Direct fc-query CLI is unreliable in this environment.
Fontshow Fontconfig integration successfully extracts charset in practice.
Behavior matches Gentoo in outcome (full charset coverage), though not in fc-query CLI behavior.

dump-fonts / parse-inventory¶

Observed:

dump-fonts completes successfully.
parse-inventory completes successfully.
Deterministic output, no structural failures.

Catalog generation (LuaLaTeX)¶

Observed:

LaTeX file generated successfully.
No fatal errors during generation.
Catalog generation is functional.

Notes:

Some fonts report "<unknown>" has no declared language coverage.
This does not affect generation and is informational.

Summary (WSL Fedora 43)¶

Charset extraction: supported via Fontshow (not via direct fc-query)
dump/parse pipeline: stable
Catalog generation: functional

LuaLaTeX compilation (reduced font set, Gentoo)¶

LuaLaTeX compilation Rationale¶

Compiling the full font catalog generated from the complete inventory was observed to be prohibitively slow (several minutes). For this reason, LaTeX compilation was tested on a reduced subset of fonts generated using the -T option.

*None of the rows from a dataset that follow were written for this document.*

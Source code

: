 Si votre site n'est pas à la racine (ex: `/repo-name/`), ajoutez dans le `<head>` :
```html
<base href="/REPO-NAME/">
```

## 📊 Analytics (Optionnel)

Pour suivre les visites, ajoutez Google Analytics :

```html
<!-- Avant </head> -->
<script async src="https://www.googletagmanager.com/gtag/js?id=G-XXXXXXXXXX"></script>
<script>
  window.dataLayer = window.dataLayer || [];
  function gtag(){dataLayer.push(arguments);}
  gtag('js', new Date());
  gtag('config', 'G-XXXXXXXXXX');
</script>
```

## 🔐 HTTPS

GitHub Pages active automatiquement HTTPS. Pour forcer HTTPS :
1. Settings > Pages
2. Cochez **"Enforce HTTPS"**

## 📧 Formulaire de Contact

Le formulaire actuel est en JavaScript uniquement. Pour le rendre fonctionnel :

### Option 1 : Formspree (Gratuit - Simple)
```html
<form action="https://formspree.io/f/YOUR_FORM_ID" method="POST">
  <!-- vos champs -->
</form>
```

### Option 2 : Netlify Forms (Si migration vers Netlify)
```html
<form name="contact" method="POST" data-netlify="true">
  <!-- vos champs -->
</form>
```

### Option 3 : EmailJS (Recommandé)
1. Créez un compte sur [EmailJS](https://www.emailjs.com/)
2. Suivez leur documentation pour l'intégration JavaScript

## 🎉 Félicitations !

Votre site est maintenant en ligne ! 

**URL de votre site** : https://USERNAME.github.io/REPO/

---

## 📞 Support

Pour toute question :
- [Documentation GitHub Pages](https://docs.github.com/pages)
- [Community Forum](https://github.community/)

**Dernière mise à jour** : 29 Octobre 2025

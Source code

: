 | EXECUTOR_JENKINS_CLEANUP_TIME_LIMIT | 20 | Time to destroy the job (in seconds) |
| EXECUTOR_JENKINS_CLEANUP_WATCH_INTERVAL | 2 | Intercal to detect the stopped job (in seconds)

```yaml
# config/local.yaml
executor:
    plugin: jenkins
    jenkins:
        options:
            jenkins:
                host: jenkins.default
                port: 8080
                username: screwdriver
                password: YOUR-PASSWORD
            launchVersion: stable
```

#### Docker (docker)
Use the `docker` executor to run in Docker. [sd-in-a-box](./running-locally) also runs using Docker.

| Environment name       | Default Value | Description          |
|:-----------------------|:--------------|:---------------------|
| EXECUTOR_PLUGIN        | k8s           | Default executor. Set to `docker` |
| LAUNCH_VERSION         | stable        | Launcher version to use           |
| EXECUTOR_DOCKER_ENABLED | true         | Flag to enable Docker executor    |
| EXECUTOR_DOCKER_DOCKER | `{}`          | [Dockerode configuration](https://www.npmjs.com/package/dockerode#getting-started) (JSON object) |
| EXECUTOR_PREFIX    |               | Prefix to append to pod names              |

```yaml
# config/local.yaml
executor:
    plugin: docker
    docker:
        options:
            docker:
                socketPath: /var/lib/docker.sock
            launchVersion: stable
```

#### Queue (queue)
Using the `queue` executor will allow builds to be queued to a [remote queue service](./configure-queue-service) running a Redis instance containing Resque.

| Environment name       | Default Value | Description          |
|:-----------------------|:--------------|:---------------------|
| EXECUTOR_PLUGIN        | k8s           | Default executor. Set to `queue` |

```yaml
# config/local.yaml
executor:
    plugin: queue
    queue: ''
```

Catalog generation (reduced set)¶

The catalog was generated using:

fontshow create-catalog -T

LuaLaTeX compilation Observed behavior¶

Inventory loaded successfully:
5526 fonts detected
Warning emitted:
inventory schema_version 1.1 not explicitly supported
LaTeX catalog generated for a reduced set:
1283 fonts processed

Progress output:

Generating LaTeX file for 1283 fonts...
  ... processed 500/1283
  ... processed 1000/1283
  ... processed 1283/1283

Generated file:

fontshow_Linux_20260105_001.tex

LuaLaTeX compilation¶

Compilation was executed using:

lualatex -interaction=nonstopmode fontshow_Linux_20260105_001.tex > fontshow_Linux_20260105_001.log

LuaLaTeX Observed behavior¶

Compilation completes, producing a .log file.
Total compilation time is approximately 5 minutes, even with a reduced font set.
The resulting log file contains a large number of errors.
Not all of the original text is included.